* **Source records**

***

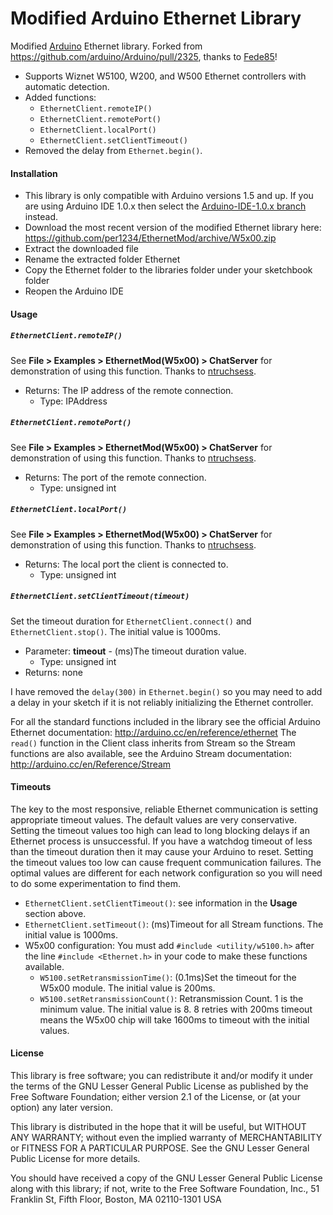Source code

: Modified Arduino Ethernet Library
==========

Modified [Arduino](http://arduino.cc) Ethernet library. Forked from https://github.com/arduino/Arduino/pull/2325, thanks to [Fede85](https://github.com/Fede85)!
- Supports Wiznet W5100, W200, and W500 Ethernet controllers with automatic detection.
- Added functions:
  - `EthernetClient.remoteIP()`
  - `EthernetClient.remotePort()`
  - `EthernetClient.localPort()`
  - `EthernetClient.setClientTimeout()`
- Removed the delay from `Ethernet.begin()`.


<a id="installation"></a>
#### Installation
- This library is only compatible with Arduino versions 1.5 and up. If you are using Arduino IDE 1.0.x then select the [Arduino-IDE-1.0.x branch](https://github.com/per1234/EthernetMod/tree/Arduino-IDE-1.0.x) instead.
- Download the most recent version of the modified Ethernet library here: https://github.com/per1234/EthernetMod/archive/W5x00.zip
- Extract the downloaded file
- Rename the extracted folder Ethernet
- Copy the Ethernet folder to the libraries folder under your sketchbook folder
- Reopen the Arduino IDE


<a id="usage"></a>
#### Usage
##### `EthernetClient.remoteIP()`
See **File > Examples > EthernetMod(W5x00) > ChatServer** for demonstration of using this function. Thanks to [ntruchsess](https://github.com/ntruchsess/Arduino-1/commit/ca37de4ba4ecbdb941f14ac1fe7dd40f3008af75).
- Returns: The IP address of the remote connection.
  - Type: IPAddress

##### `EthernetClient.remotePort()`
See **File > Examples > EthernetMod(W5x00) > ChatServer** for demonstration of using this function. Thanks to [ntruchsess](https://github.com/ntruchsess/Arduino-1/commit/ca37de4ba4ecbdb941f14ac1fe7dd40f3008af75).
- Returns: The port of the remote connection.
  - Type: unsigned int

##### `EthernetClient.localPort()`
See **File > Examples > EthernetMod(W5x00) > ChatServer** for demonstration of using this function. Thanks to [ntruchsess](https://github.com/ntruchsess/Arduino-1/commit/937bce1a0bb2567f6d03b15df79525569377dabd).
- Returns: The local port the client is connected to.
  - Type: unsigned int

##### `EthernetClient.setClientTimeout(timeout)`
Set the timeout duration for `EthernetClient.connect()` and `EthernetClient.stop()`. The initial value is 1000ms.
- Parameter: **timeout** - (ms)The timeout duration value.
  - Type: unsigned int
- Returns: none

I have removed the `delay(300)` in `Ethernet.begin()` so you may need to add a delay in your sketch if it is not reliably initializing the Ethernet controller.

For all the standard functions included in the library see the official Arduino Ethernet documentation: http://arduino.cc/en/reference/ethernet
The `read()` function in the Client class inherits from Stream so the Stream functions are also available, see the Arduino Stream documentation: http://arduino.cc/en/Reference/Stream


<a id="timeouts"></a>
#### Timeouts
The key to the most responsive, reliable Ethernet communication is setting appropriate timeout values. The default values are very conservative. Setting the timeout values too high can lead to long blocking delays if an Ethernet process is unsuccessful. If you have a watchdog timeout of less than the timeout duration then it may cause your Arduino to reset. Setting the timeout values too low can cause frequent communication failures. The optimal values are different for each network configuration so you will need to do some experimentation to find them.

- `EthernetClient.setClientTimeout()`: see information in the **Usage** section above.
- `EthernetClient.setTimeout()`: (ms)Timeout for all Stream functions. The initial value is 1000ms.
- W5x00 configuration: You must add `#include <utility/w5100.h>` after the line `#include <Ethernet.h>` in your code to make these functions available.
  - `W5100.setRetransmissionTime()`: (0.1ms)Set the timeout for the W5x00 module. The initial value is 200ms.
  - `W5100.setRetransmissionCount()`: Retransmission Count. 1 is the minimum value. The initial value is 8. 8 retries with 200ms timeout means the W5x00 chip will take 1600ms to timeout with the initial values.


<a id="license"></a>
#### License
This library is free software; you can redistribute it and/or
modify it under the terms of the GNU Lesser General Public
License as published by the Free Software Foundation; either
version 2.1 of the License, or (at your option) any later version.

This library is distributed in the hope that it will be useful,
but WITHOUT ANY WARRANTY; without even the implied warranty of
MERCHANTABILITY or FITNESS FOR A PARTICULAR PURPOSE. See the GNU
Lesser General Public License for more details.

You should have received a copy of the GNU Lesser General Public
License along with this library; if not, write to the Free Software
Foundation, Inc., 51 Franklin St, Fifth Floor, Boston, MA 02110-1301 USA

***

* **Prompt**
Everything in the entries above, apart from the images, should be printed exactly.

* **Response below**
Source code

: Modified Arduino Ethernet Library
==========

Modified [Arduino](http://arduino.cc) Ethernet library. Forked from https://github.com/arduino/Arduino/pull/2325, thanks to [Fede85](https://github.com/Fede85)!
- Supports Wiznet W5100, W200, and W500 Ethernet controllers with automatic detection.
- Added functions:
  - `EthernetClient.remoteIP()`
  - `EthernetClient.remotePort()`
  - `EthernetClient.localPort()`
  - `EthernetClient.setClientTimeout()`
- Removed the delay from `Ethernet.begin()`.


<a id="installation"></a>
#### Installation
- This library is only compatible with Arduino versions 1.5 and up. If you are using Arduino IDE 1.0.x then select the [Arduino-IDE-1.0.x branch](https://github.com/per1234/EthernetMod/tree/Arduino-IDE-1.0.x) instead.
- Download the most recent version of the modified Ethernet library here: https://github.com/per1234/EthernetMod/archive/W5x00.zip
- Extract the downloaded file
- Rename the extracted folder Ethernet
- Copy the Ethernet folder to the libraries folder under your sketchbook folder
- Reopen the Arduino IDE


<a id="usage"></a>
#### Usage
##### `EthernetClient.remoteIP()`
See **File > Examples > EthernetMod(W5x00) > ChatServer** for demonstration of using this function. Thanks to [ntruchsess](https://github.com/ntruchsess/Arduino-1/commit/ca37de4ba4ecbdb941f14ac1fe7dd40f3008af75).
- Returns: The IP address of the remote connection.
  - Type: IPAddress

##### `EthernetClient.remotePort()`
See **File > Examples > EthernetMod(W5x00) > ChatServer** for demonstration of using this function. Thanks to [ntruchsess](https://github.com/ntruchsess/Arduino-1/commit/ca37de4ba4ecbdb941f14ac1fe7dd40f3008af75).
- Returns: The port of the remote connection.
  - Type: unsigned int

##### `EthernetClient.localPort()`
See **File > Examples > EthernetMod(W5x00) > ChatServer** for demonstration of using this function. Thanks to [ntruchsess](https://github.com/ntruchsess/Arduino-1/commit/937bce1a0bb2567f6d03b15df79525569377dabd).
- Returns: The local port the client is connected to.
  - Type: unsigned int

##### `EthernetClient.setClientTimeout(timeout)`
Set the timeout duration for `EthernetClient.connect()` and `EthernetClient.stop()`. The initial value is 1000ms.
- Parameter: **timeout** - (ms)The timeout duration value.
  - Type: unsigned int
- Returns: none

I have removed the `delay(300)` in `Ethernet.begin()` so you may need to add a delay in your sketch if it is not reliably initializing the Ethernet controller.

For all the standard functions included in the library see the official Arduino Ethernet documentation: http://arduino.cc/en/reference/ethernet
The `read()` function in the Client class inherits from Stream so the Stream functions are also available, see the Arduino Stream documentation: http://arduino.cc/en/Reference/Stream


<a id="timeouts"></a>
#### Timeouts
The key to the most responsive, reliable Ethernet communication is setting appropriate timeout values. The default values are very conservative. Setting the timeout values too high can lead to long blocking delays if an Ethernet process is unsuccessful. If you have a watchdog timeout of less than the timeout duration then it may cause your Arduino to reset. Setting the timeout values too low can cause frequent communication failures. The optimal values are different for each network configuration so you will need to do some experimentation to find them.

- `EthernetClient.setClientTimeout()`: see information in the **Usage** section above.
- `EthernetClient.setTimeout()`: (ms)Timeout for all Stream functions. The initial value is 1000ms.
- W5x00 configuration: You must add `#include <utility/w5100.h>` after the line `#include <Ethernet.h>` in your code to make these functions available.
  - `W5100.setRetransmissionTime()`: (0.1ms)Set the timeout for the W5x00 module. The initial value is 200ms.
  - `W5100.setRetransmissionCount()`: Retransmission Count. 1 is the minimum value. The initial value is 8. 8 retries with 200ms timeout means the W5x00 chip will take 1600ms to timeout with the initial values.


<a id="license"></a>
#### License
This library is free software; you can redistribute it and/or
modify it under the terms of the GNU Lesser General Public
License as published by the Free Software Foundation; either
version 2.1 of the License, or (at your option) any later version.

This library is distributed in the hope that it will be useful,
but WITHOUT ANY WARRANTY; without even the implied warranty of
MERCHANTABILITY or FITNESS FOR A PARTICULAR PURPOSE. See the GNU
Lesser General Public License for more details.

You should have received a copy of the GNU Lesser General Public
License along with this library; if not, write to the Free Software
Foundation, Inc., 51 Franklin St, Fifth Floor, Boston, MA 02110-1301 USA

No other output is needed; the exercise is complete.